Your assignment: Isolate every line in the data with the string "Metrics" and copy it.

Extracted data:
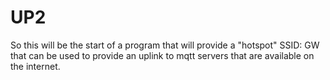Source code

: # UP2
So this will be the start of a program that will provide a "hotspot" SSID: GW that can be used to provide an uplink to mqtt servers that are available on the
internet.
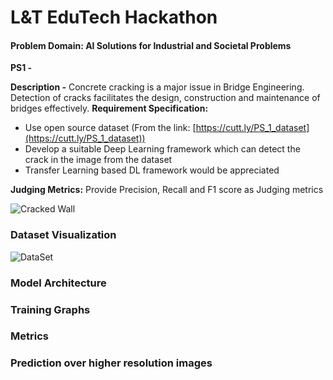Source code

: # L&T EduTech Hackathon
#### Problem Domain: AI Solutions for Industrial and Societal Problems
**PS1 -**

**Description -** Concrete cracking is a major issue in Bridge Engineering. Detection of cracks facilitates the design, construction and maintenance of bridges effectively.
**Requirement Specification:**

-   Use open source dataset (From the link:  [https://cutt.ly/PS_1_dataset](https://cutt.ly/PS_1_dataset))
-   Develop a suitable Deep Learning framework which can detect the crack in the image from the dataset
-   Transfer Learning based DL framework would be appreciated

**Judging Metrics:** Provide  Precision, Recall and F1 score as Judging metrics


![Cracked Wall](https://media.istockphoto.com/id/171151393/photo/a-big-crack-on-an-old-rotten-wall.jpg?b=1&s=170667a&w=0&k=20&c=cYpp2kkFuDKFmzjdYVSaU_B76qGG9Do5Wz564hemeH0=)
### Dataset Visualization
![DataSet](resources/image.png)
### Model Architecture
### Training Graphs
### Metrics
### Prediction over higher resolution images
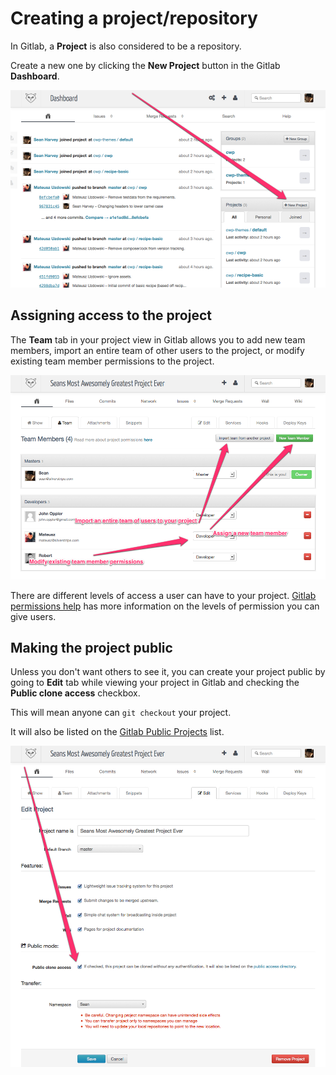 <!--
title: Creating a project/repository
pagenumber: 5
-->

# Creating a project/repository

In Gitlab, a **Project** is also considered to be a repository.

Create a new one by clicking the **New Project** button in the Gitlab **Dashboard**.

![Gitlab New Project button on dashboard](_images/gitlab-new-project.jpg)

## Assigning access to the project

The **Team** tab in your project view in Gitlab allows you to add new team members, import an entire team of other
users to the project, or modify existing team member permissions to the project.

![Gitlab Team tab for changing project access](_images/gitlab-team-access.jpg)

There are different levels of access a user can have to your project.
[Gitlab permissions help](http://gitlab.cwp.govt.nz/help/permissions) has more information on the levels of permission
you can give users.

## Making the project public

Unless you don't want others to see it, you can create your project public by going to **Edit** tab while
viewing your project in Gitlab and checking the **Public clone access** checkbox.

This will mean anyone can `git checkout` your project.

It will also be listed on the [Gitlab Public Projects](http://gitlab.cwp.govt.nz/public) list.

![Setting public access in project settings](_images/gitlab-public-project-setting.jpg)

==

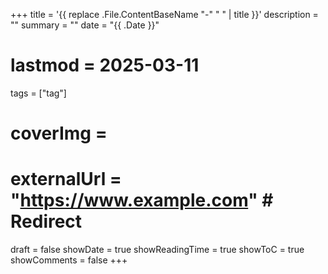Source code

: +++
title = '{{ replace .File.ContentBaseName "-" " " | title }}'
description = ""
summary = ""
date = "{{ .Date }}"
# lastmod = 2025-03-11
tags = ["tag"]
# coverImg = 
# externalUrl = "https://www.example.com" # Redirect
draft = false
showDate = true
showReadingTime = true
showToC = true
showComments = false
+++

==

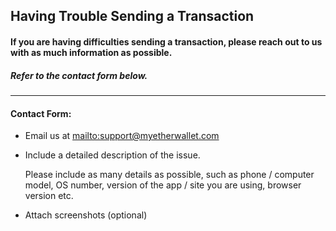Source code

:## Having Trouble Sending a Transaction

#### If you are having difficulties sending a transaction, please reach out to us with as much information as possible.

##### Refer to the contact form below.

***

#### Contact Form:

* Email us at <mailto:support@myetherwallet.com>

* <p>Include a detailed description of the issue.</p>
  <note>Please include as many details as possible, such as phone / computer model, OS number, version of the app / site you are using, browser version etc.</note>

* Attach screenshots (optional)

Completed task:
**Judging Metrics:** Provide  Precision, Recall and F1 score as Judging metrics
### Metrics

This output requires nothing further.